Frédéric Sampson, consultant international, expert auprès de l’UNESCO(*)

Frederic sampson

Une clé de la durabilité des stratégies de développement

Le Maroc a été choisi pour abriter cette consultation nationale. En votre qualité d’expert en la matière, pensez-vous que le Maroc a assez d’atouts pour faire de la culture un réel levier de développement?

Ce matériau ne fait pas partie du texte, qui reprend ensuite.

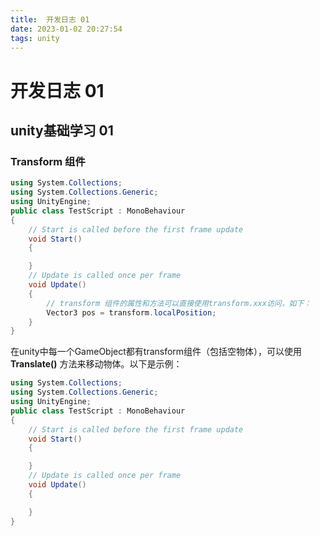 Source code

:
 ```yaml
---
title:  开发日志 01
date: 2023-01-02 20:27:54
tags: unity
---
```


# 开发日志 01
## unity基础学习 01

### Transform 组件

```csharp
using System.Collections;
using System.Collections.Generic;
using UnityEngine;
public class TestScript : MonoBehaviour
{
    // Start is called before the first frame update
    void Start()
    {

    }
    // Update is called once per frame
    void Update()
    {
        // transform 组件的属性和方法可以直接使用transform.xxx访问，如下：
        Vector3 pos = transform.localPosition;
    }
}
```
在unity中每一个GameObject都有transform组件（包括空物体），可以使用 **Translate()** 方法来移动物体。以下是示例：
```csharp
using System.Collections;
using System.Collections.Generic;
using UnityEngine;
public class TestScript : MonoBehaviour
{
    // Start is called before the first frame update
    void Start()
    {

    }
    // Update is called once per frame
    void Update()
    {

    }
}
```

Au Maroc, la culture joue un rôle de premier plan en matière de développement et de revenus pour la croissance économique. A mon avis, si le Maroc n’a pas de pétrole, il recèle une richesse de traditions et de sites culturels, ainsi qu’une créativité vivante qui joue un rôle majeur dans l’attractivité qu’exerce le Royaume sur plus de 10 millions de touristes chaque année. En outre, le Maroc est riche d’une diversité de cultures qui appartiennent à part entière à l’identité marocaine, ainsi que le rappelle la Constitution de juillet 2011. Ce n’est donc pas par hasard si, ces dernières années, il a joué un rôle pilote en matière d’initiatives visant à mettre en valeur l’effet de levier de la culture pour le développement et le développement durable. On pourrait citer le programme conjoint des Nations Unies financé par le Fonds espagnol pour la réalisation des Objectifs du Millénaire pour le développement, ainsi que les nombreuses initiatives de l’UNESCO sur ce thème. La présente consultation nationale sur «la culture et le développement dans l’agenda de développement post-2015» montre tout l’intérêt qu’accorde la communauté internationale pour les expériences marocaines en la matière, puisque seuls 5 pays dans le monde participent à cet exercice et le Maroc est le seul pays arabe à avoir été retenu pour ce thème.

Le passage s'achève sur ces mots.